The provision legalising marital rape has however been retained. Exception 2 to Section 63 (which defines the offence of rape) reads–’Sexual intercourse or sexual acts by a man with his own wife, the wife not being under eighteen years of age, is not rape.’

A batch of petitions challenging the constitutional validity of Exception 2 to Section 375 of the IPC, which provides an exception to non-consensual matrimonial sex from the offence of rape, is currently pending adjudication before the Supreme Court.

Bharatiya Nagarik Suraksha Sanhita Bill, 2023

The Bill will replace the CrPC by repealing nine of its provisions. It proposes changes to 160 provisions and introduces nine new provisions. It contains a total of 533 sections.

A formal provision (Section 230) has been introduced to ensure that a copy of the FIR is made available to the accused and the victim free of cost and within fourteen days from the date of production or appearance of the accused. The Bill also permits the filing of a zero FIR from any part of the country — when a police station receives a complaint regarding an alleged offence committed in the jurisdiction of another police station, it registers an FIR and then transfers it to the relevant police station for further investigation; this is called a zero FIR.

Other changes to expedite the procedure include the facility for an accused person to be examined through electronic means, like video conferencing.
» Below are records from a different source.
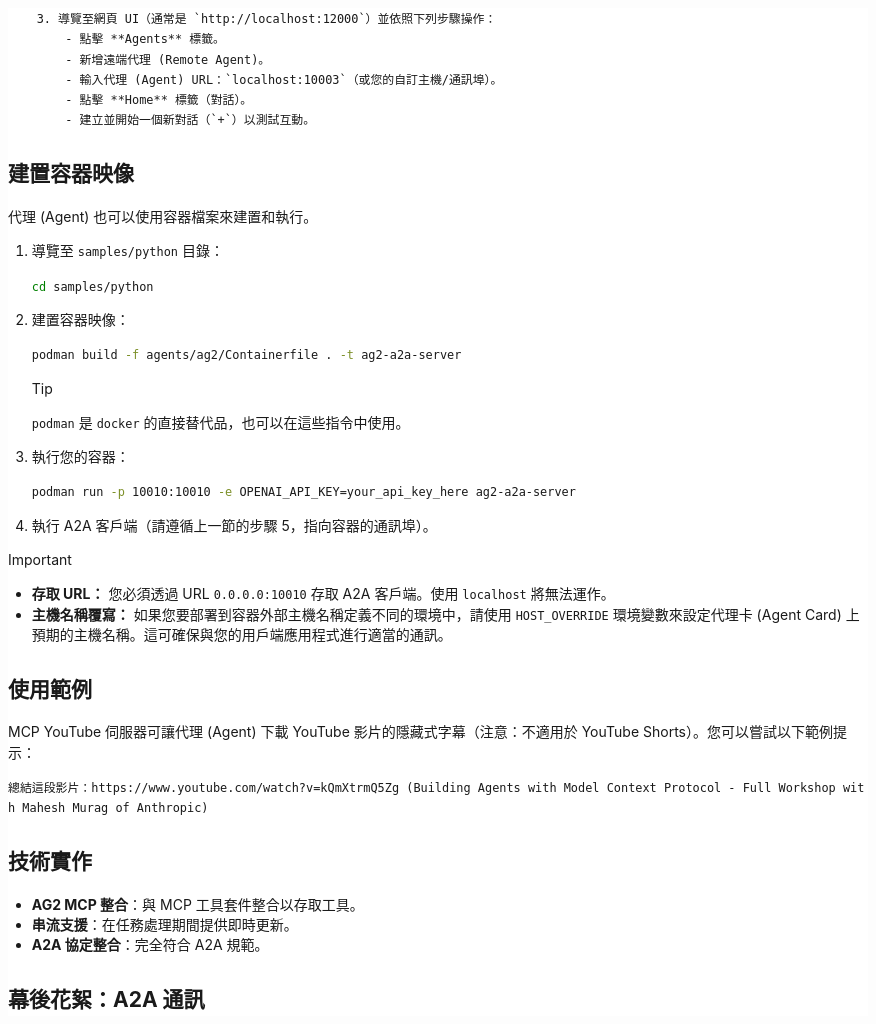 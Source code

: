         3. 導覽至網頁 UI（通常是 `http://localhost:12000`）並依照下列步驟操作：
            - 點擊 **Agents** 標籤。
            - 新增遠端代理 (Remote Agent)。
            - 輸入代理 (Agent) URL：`localhost:10003`（或您的自訂主機/通訊埠）。
            - 點擊 **Home** 標籤（對話）。
            - 建立並開始一個新對話（`+`）以測試互動。

## 建置容器映像

代理 (Agent) 也可以使用容器檔案來建置和執行。

1. 導覽至 `samples/python` 目錄：

    ```bash
    cd samples/python
    ```

2. 建置容器映像：

    ```bash
    podman build -f agents/ag2/Containerfile . -t ag2-a2a-server
    ```

    > [!TIP]
    > `podman` 是 `docker` 的直接替代品，也可以在這些指令中使用。

3. 執行您的容器：

    ```bash
    podman run -p 10010:10010 -e OPENAI_API_KEY=your_api_key_here ag2-a2a-server
    ```

4. 執行 A2A 客戶端（請遵循上一節的步驟 5，指向容器的通訊埠）。

> [!IMPORTANT]
>
> - **存取 URL：** 您必須透過 URL `0.0.0.0:10010` 存取 A2A 客戶端。使用 `localhost` 將無法運作。
> - **主機名稱覆寫：** 如果您要部署到容器外部主機名稱定義不同的環境中，請使用 `HOST_OVERRIDE` 環境變數來設定代理卡 (Agent Card) 上預期的主機名稱。這可確保與您的用戶端應用程式進行適當的通訊。

## 使用範例

MCP YouTube 伺服器可讓代理 (Agent) 下載 YouTube 影片的隱藏式字幕（注意：不適用於 YouTube Shorts）。您可以嘗試以下範例提示：

```text
總結這段影片：https://www.youtube.com/watch?v=kQmXtrmQ5Zg (Building Agents with Model Context Protocol - Full Workshop with Mahesh Murag of Anthropic)
```

## 技術實作

- **AG2 MCP 整合**：與 MCP 工具套件整合以存取工具。
- **串流支援**：在任務處理期間提供即時更新。
- **A2A 協定整合**：完全符合 A2A 規範。

## 幕後花絮：A2A 通訊
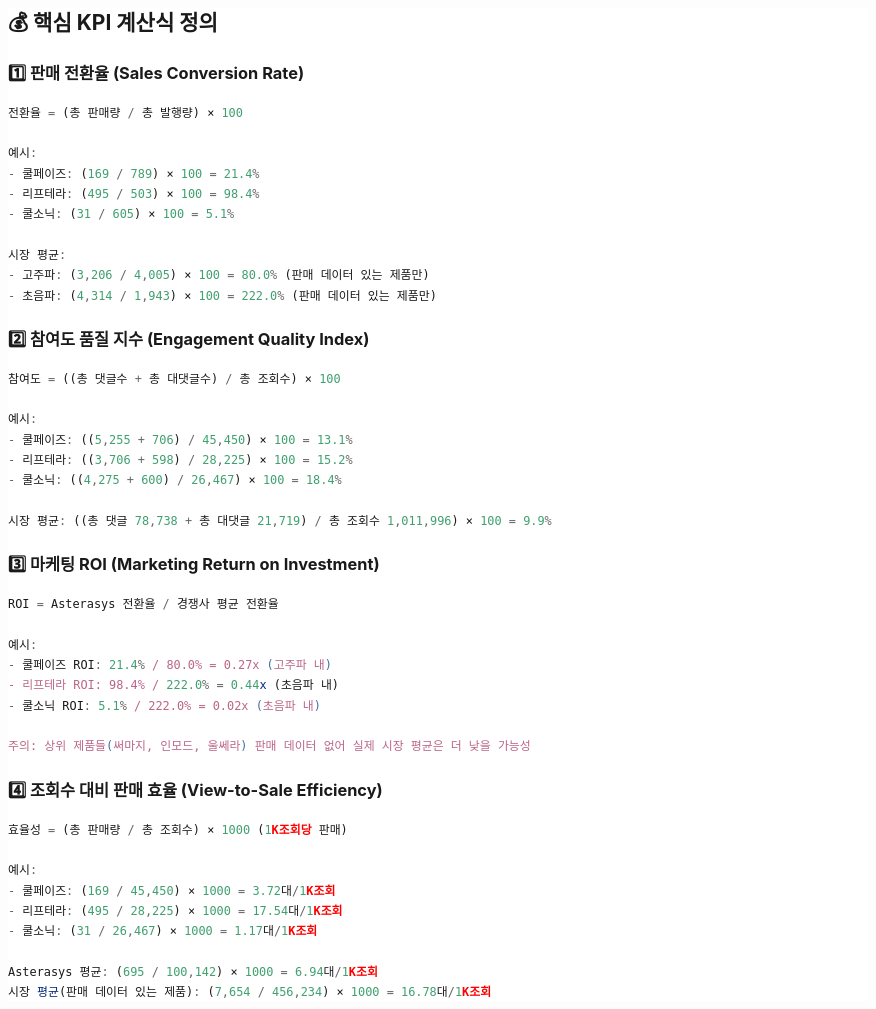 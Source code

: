 ## 💰 핵심 KPI 계산식 정의

### 1️⃣ 판매 전환율 (Sales Conversion Rate)
```javascript
전환율 = (총 판매량 / 총 발행량) × 100

예시:
- 쿨페이즈: (169 / 789) × 100 = 21.4%
- 리프테라: (495 / 503) × 100 = 98.4%
- 쿨소닉: (31 / 605) × 100 = 5.1%

시장 평균:
- 고주파: (3,206 / 4,005) × 100 = 80.0% (판매 데이터 있는 제품만)
- 초음파: (4,314 / 1,943) × 100 = 222.0% (판매 데이터 있는 제품만)
```

### 2️⃣ 참여도 품질 지수 (Engagement Quality Index)
```javascript
참여도 = ((총 댓글수 + 총 대댓글수) / 총 조회수) × 100

예시:
- 쿨페이즈: ((5,255 + 706) / 45,450) × 100 = 13.1%
- 리프테라: ((3,706 + 598) / 28,225) × 100 = 15.2%
- 쿨소닉: ((4,275 + 600) / 26,467) × 100 = 18.4%

시장 평균: ((총 댓글 78,738 + 총 대댓글 21,719) / 총 조회수 1,011,996) × 100 = 9.9%
```

### 3️⃣ 마케팅 ROI (Marketing Return on Investment)
```javascript
ROI = Asterasys 전환율 / 경쟁사 평균 전환율

예시:
- 쿨페이즈 ROI: 21.4% / 80.0% = 0.27x (고주파 내)
- 리프테라 ROI: 98.4% / 222.0% = 0.44x (초음파 내)
- 쿨소닉 ROI: 5.1% / 222.0% = 0.02x (초음파 내)

주의: 상위 제품들(써마지, 인모드, 울쎄라) 판매 데이터 없어 실제 시장 평균은 더 낮을 가능성
```

### 4️⃣ 조회수 대비 판매 효율 (View-to-Sale Efficiency)
```javascript
효율성 = (총 판매량 / 총 조회수) × 1000 (1K조회당 판매)

예시:
- 쿨페이즈: (169 / 45,450) × 1000 = 3.72대/1K조회
- 리프테라: (495 / 28,225) × 1000 = 17.54대/1K조회
- 쿨소닉: (31 / 26,467) × 1000 = 1.17대/1K조회

Asterasys 평균: (695 / 100,142) × 1000 = 6.94대/1K조회
시장 평균(판매 데이터 있는 제품): (7,654 / 456,234) × 1000 = 16.78대/1K조회
```
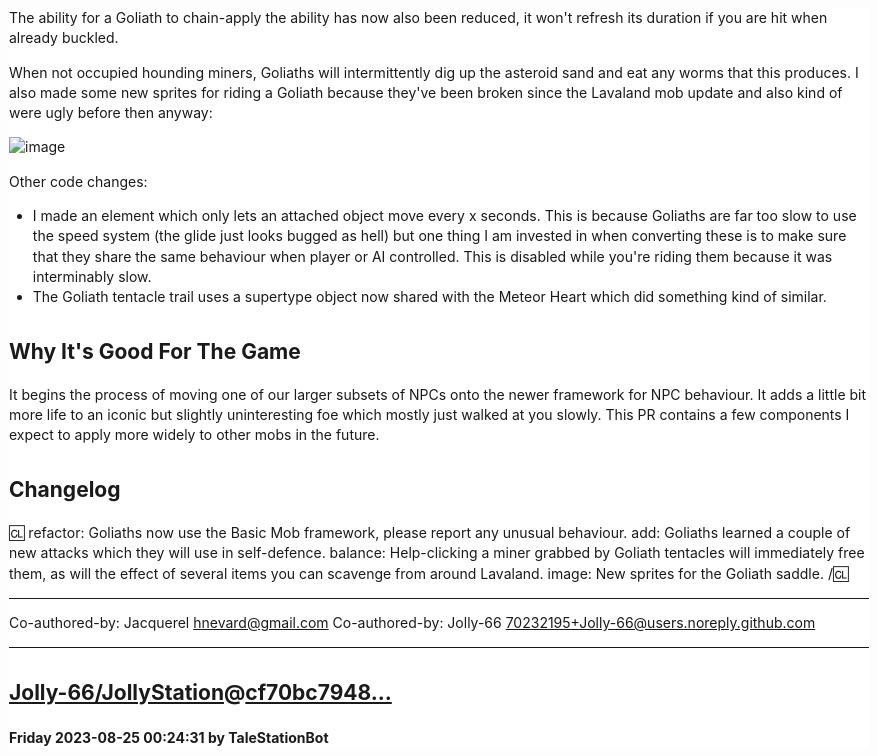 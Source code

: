 The ability for a Goliath to chain-apply the ability has now also been
reduced, it won't refresh its duration if you are hit when already
buckled.

When not occupied hounding miners, Goliaths will intermittently dig up
the asteroid sand and eat any worms that this produces.
I also made some new sprites for riding a Goliath because they've been
broken since the Lavaland mob update and also kind of were ugly before
then anyway:

![image](https://github.com/tgstation/tgstation/assets/7483112/90580403-d82f-4c29-b3e1-6c462e01edda)

Other code changes:
- I made an element which only lets an attached object move every x
seconds. This is because Goliaths are far too slow to use the speed
system (the glide just looks bugged as hell) but one thing I am invested
in when converting these is to make sure that they share the same
behaviour when player or AI controlled. This is disabled while you're
riding them because it was interminably slow.
- The Goliath tentacle trail uses a supertype object now shared with the
Meteor Heart which did something kind of similar.

## Why It's Good For The Game

It begins the process of moving one of our larger subsets of NPCs onto
the newer framework for NPC behaviour.
It adds a little bit more life to an iconic but slightly uninteresting
foe which mostly just walked at you slowly.
This PR contains a few components I expect to apply more widely to other
mobs in the future.

## Changelog

:cl:
refactor: Goliaths now use the Basic Mob framework, please report any
unusual behaviour.
add: Goliaths learned a couple of new attacks which they will use in
self-defence.
balance: Help-clicking a miner grabbed by Goliath tentacles will
immediately free them, as will the effect of several items you can
scavenge from around Lavaland.
image: New sprites for the Goliath saddle.
/:cl:

---------

Co-authored-by: Jacquerel <hnevard@gmail.com>
Co-authored-by: Jolly-66 <70232195+Jolly-66@users.noreply.github.com>

---
## [Jolly-66/JollyStation](https://github.com/Jolly-66/JollyStation)@[cf70bc7948...](https://github.com/Jolly-66/JollyStation/commit/cf70bc7948f441a9d19fd1a72f027731a56f1334)
#### Friday 2023-08-25 00:24:31 by TaleStationBot
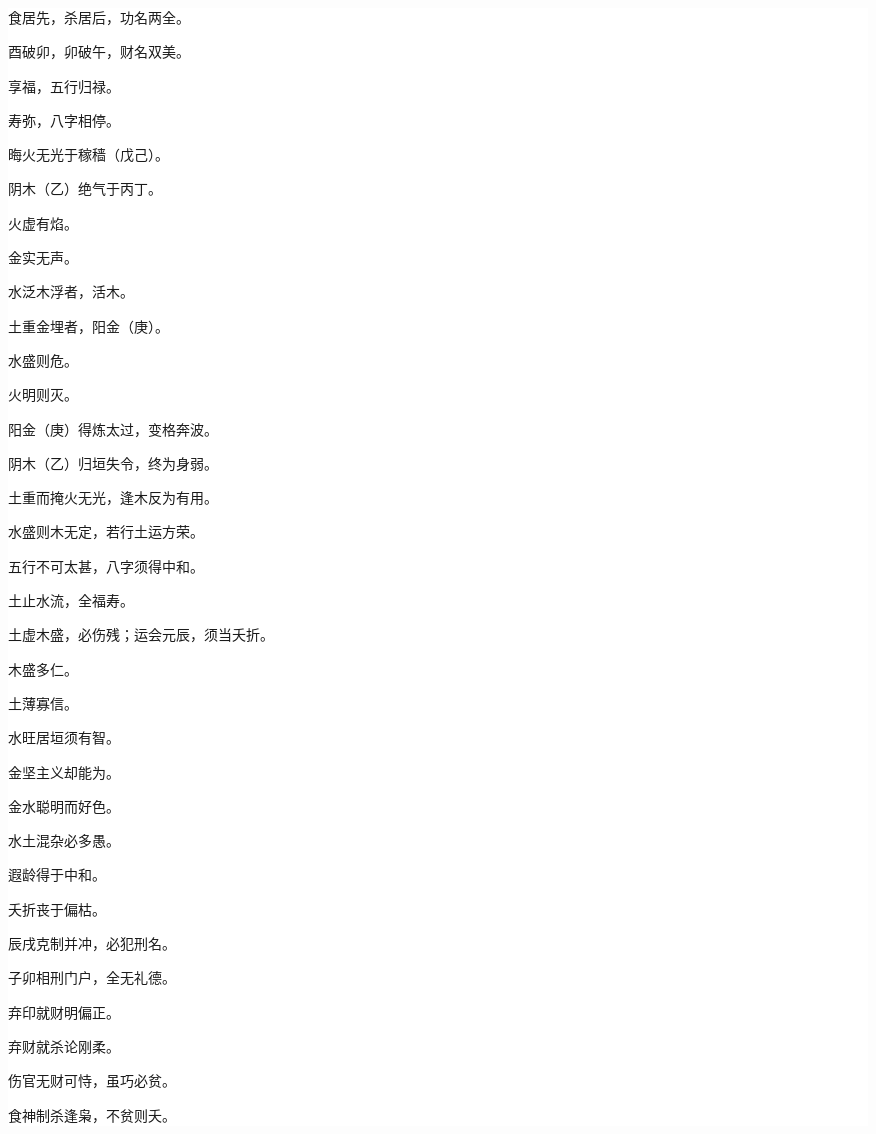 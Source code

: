 食居先，杀居后，功名两全。

酉破卯，卯破午，财名双美。

享福，五行归禄。

寿弥，八字相停。

晦火无光于稼穑（戊己）。

阴木（乙）绝气于丙丁。

火虚有焰。

金实无声。

水泛木浮者，活木。

土重金埋者，阳金（庚）。

水盛则危。

火明则灭。

阳金（庚）得炼太过，变格奔波。

阴木（乙）归垣失令，终为身弱。

土重而掩火无光，逢木反为有用。

水盛则木无定，若行土运方荣。

五行不可太甚，八字须得中和。

土止水流，全福寿。

土虚木盛，必伤残；运会元辰，须当夭折。

木盛多仁。

土薄寡信。

水旺居垣须有智。

金坚主义却能为。

金水聪明而好色。

水土混杂必多愚。

遐龄得于中和。

夭折丧于偏枯。

辰戌克制并冲，必犯刑名。

子卯相刑门户，全无礼德。

弃印就财明偏正。

弃财就杀论刚柔。

伤官无财可恃，虽巧必贫。

食神制杀逢枭，不贫则夭。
Summary trials have been made mandatory for petty and less serious cases. The magisterial system has also been streamlined.

Bharatiya Sakshya Bill, 2023

The Indian Evidence Act will be replaced by Bill which proposes changes to 23 provisions and introduces one new provision. It contains 170 sections in total.

The Statement of Objects and Reasons of this Bill highlights that the Indian Evidence Act has been repealed because it fails to ‘address the technological advancement undergone in the country during the last few decades.’

The Bill permits the admissibility of an electronic or digital record as evidence and will have legal validity as documentary evidence. The ambit of what constitutes secondary evidence has also been expanded to include the following: copies made from the original by mechanical processes, copies made from or compared with the original, counterparts of documents as against the parties who did not execute them and oral accounts of the contents of a document given by some person who has himself seen it.